Through a virtual meeting, entrepreneurs, journalists, officials, and experts from the financial sector analyzed the areas that are most suited for investment in Mexico, as well as the challenges and competitive advantages offered by that nation. One of those challenges discussed during the forum was the impact the pandemic has had on Latin American economies as a whole. Adriana Arreaza, director of macroeconomic studies at CAF – Development Bank of Latin America, explained that, due to the health emergency, the region’s economy will suffer a collective contraction of 8% of GDP annually and will be the source of “severe social consequences”, including the closure of 2.5 million companies (mainly SMEs). This could potentially translate into the loss of more than eight million jobs.
This is, he said, a decade-long setback in terms of poverty reduction and inequality in the region. “Economic growth must be generated to reverse these losses,” Arreaza warned.
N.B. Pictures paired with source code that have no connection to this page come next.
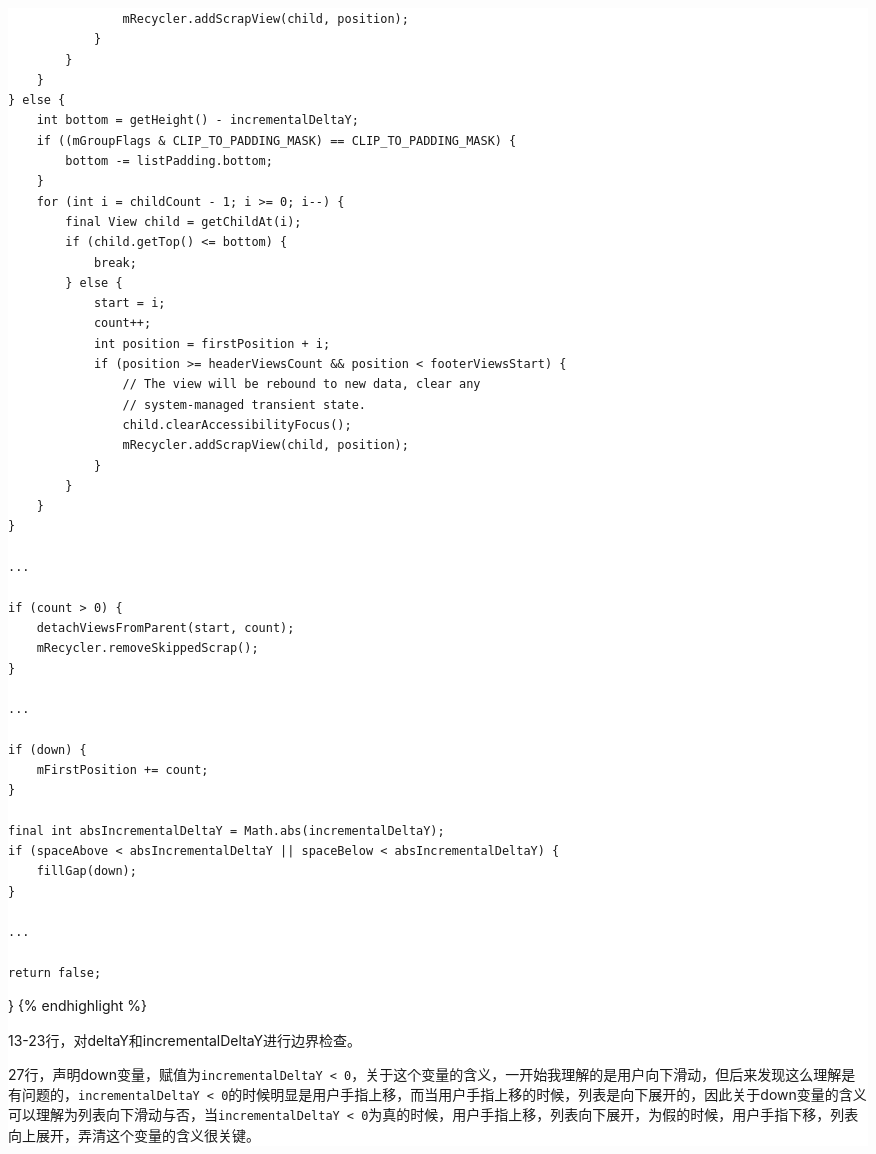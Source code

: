                     mRecycler.addScrapView(child, position);
                }
            }
        }
    } else {
        int bottom = getHeight() - incrementalDeltaY;
        if ((mGroupFlags & CLIP_TO_PADDING_MASK) == CLIP_TO_PADDING_MASK) {
            bottom -= listPadding.bottom;
        }
        for (int i = childCount - 1; i >= 0; i--) {
            final View child = getChildAt(i);
            if (child.getTop() <= bottom) {
                break;
            } else {
                start = i;
                count++;
                int position = firstPosition + i;
                if (position >= headerViewsCount && position < footerViewsStart) {
                    // The view will be rebound to new data, clear any
                    // system-managed transient state.
                    child.clearAccessibilityFocus();
                    mRecycler.addScrapView(child, position);
                }
            }
        }
    }

    ...

    if (count > 0) {
        detachViewsFromParent(start, count);
        mRecycler.removeSkippedScrap();
    }

    ...

    if (down) {
        mFirstPosition += count;
    }

    final int absIncrementalDeltaY = Math.abs(incrementalDeltaY);
    if (spaceAbove < absIncrementalDeltaY || spaceBelow < absIncrementalDeltaY) {
        fillGap(down);
    }

    ...

    return false;
}
{% endhighlight %}

13-23行，对deltaY和incrementalDeltaY进行边界检查。

27行，声明down变量，赋值为`incrementalDeltaY < 0`，关于这个变量的含义，一开始我理解的是用户向下滑动，但后来发现这么理解是有问题的，`incrementalDeltaY < 0`的时候明显是用户手指上移，而当用户手指上移的时候，列表是向下展开的，因此关于down变量的含义可以理解为列表向下滑动与否，当`incrementalDeltaY < 0`为真的时候，用户手指上移，列表向下展开，为假的时候，用户手指下移，列表向上展开，弄清这个变量的含义很关键。
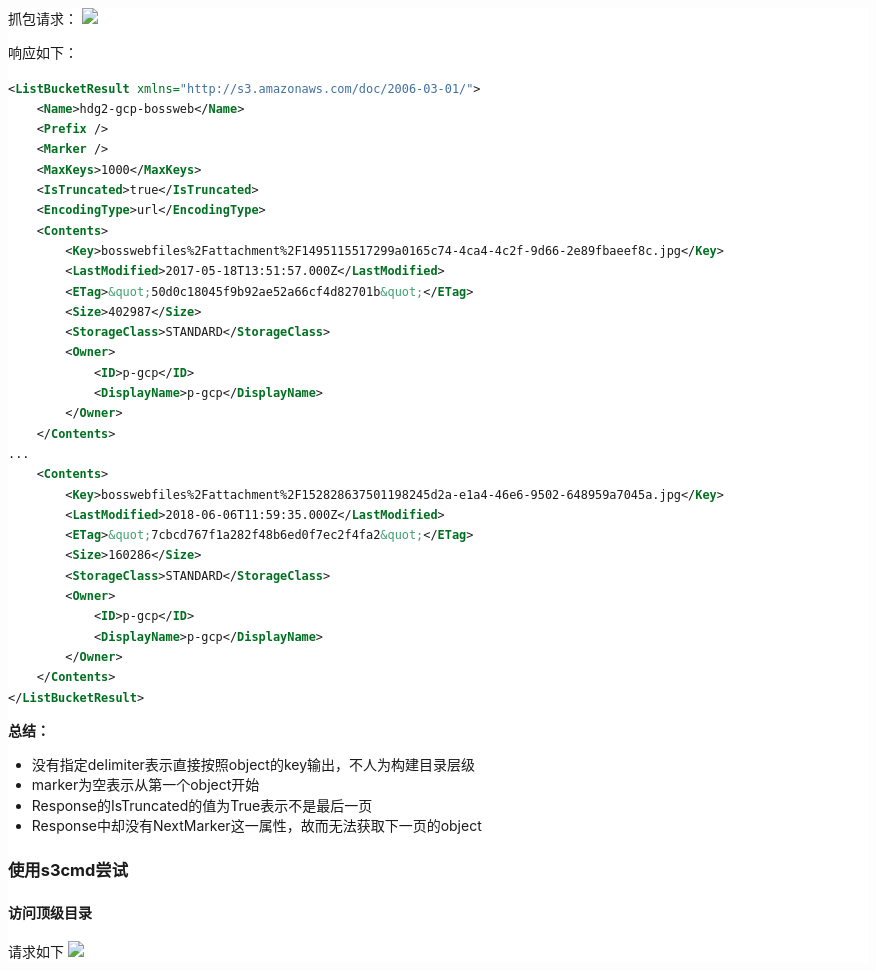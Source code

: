 抓包请求：
![](https://ws4.sinaimg.cn/large/006tNbRwgy1fwx4l1lbg4j30fd03qwew.jpg)

响应如下：
```xml
<ListBucketResult xmlns="http://s3.amazonaws.com/doc/2006-03-01/">
    <Name>hdg2-gcp-bossweb</Name>
    <Prefix />
    <Marker />
    <MaxKeys>1000</MaxKeys>
    <IsTruncated>true</IsTruncated>
    <EncodingType>url</EncodingType>
    <Contents>
        <Key>bosswebfiles%2Fattachment%2F1495115517299a0165c74-4ca4-4c2f-9d66-2e89fbaeef8c.jpg</Key>
        <LastModified>2017-05-18T13:51:57.000Z</LastModified>
        <ETag>&quot;50d0c18045f9b92ae52a66cf4d82701b&quot;</ETag>
        <Size>402987</Size>
        <StorageClass>STANDARD</StorageClass>
        <Owner>
            <ID>p-gcp</ID>
            <DisplayName>p-gcp</DisplayName>
        </Owner>
    </Contents>
...
    <Contents>
        <Key>bosswebfiles%2Fattachment%2F152828637501198245d2a-e1a4-46e6-9502-648959a7045a.jpg</Key>
        <LastModified>2018-06-06T11:59:35.000Z</LastModified>
        <ETag>&quot;7cbcd767f1a282f48b6ed0f7ec2f4fa2&quot;</ETag>
        <Size>160286</Size>
        <StorageClass>STANDARD</StorageClass>
        <Owner>
            <ID>p-gcp</ID>
            <DisplayName>p-gcp</DisplayName>
        </Owner>
    </Contents>
</ListBucketResult>
```

**总结：**
- 没有指定delimiter表示直接按照object的key输出，不人为构建目录层级
- marker为空表示从第一个object开始
- Response的IsTruncated的值为True表示不是最后一页
- Response中却没有NextMarker这一属性，故而无法获取下一页的object

### 使用s3cmd尝试

#### 访问顶级目录

请求如下
![](https://ws4.sinaimg.cn/large/006tNbRwgy1fwx4o3w4wqj30fd03fq38.jpg)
To achieve this, the expert has recommended generating greater tax revenue, increasing labor productivity, establishing clear rules of the game that favor investment in Mexico, and developing efficient social protection programs.
Referring further to Mexico, Arreaza explained that one of the challenges that it must overcome is the reduction of economic activity in the large informal sector. According to official government data, more than 30 million people work in this sector, which adversely impacts the country’s economic health and well-being.
Arreaza went on to state that companies that operate outside of the formal economy, with little access to credit and exceptionally low productivity, make the average progress of the economy as a whole constrained by the weight of informal economic activities.” She went on to add that, the government must concentrate its efforts on generating and attracting infrastructure investment in Mexico. “That’s going to be key because it facilitates the connection between production centers and end consumers.”
It is on infrastructure that investors set their eyes during the virtual event. Mexico has enormous growth potential because it has the United States and Canada as its main trading partners, as Mexican exports to North America account for almost 35% of GDP.
In addition to this, the Mexican Government has committed to a new economic boost with the entry into force of the new United States-Mexico-Canada Free Trade Agreement (USMCA), as well as ambitious investment in infrastructure projects. Mexico, however, also has had strong differences between the well-connected northern region and the south, which suffers a strong lag in infrastructure development. This is how Demetrio Sodi, CEO of RCO, a highway operation company in Mexico assesses the situation. Industrialized states such as Aguascalientes, Guanajuato, Jalisco, or Querétaro have experienced similar growth to Southeast Asian nations, while states such as Chiapas, Guerrero, and Oaxaca have declined. This is because they are isolated and have little export capacity. “Investment in the south of Mexico is needed in infrastructure in order to bring about a lowering of transportation costs,” he said.
Sodi went on to state that his company has investment plans of up to 7.5 billion pesos in the near future. “There are many opportunities in the transportation sector. Mexico is a great opportunity in the medium and long term. Investment in Mexico remains among the best bets in the world.”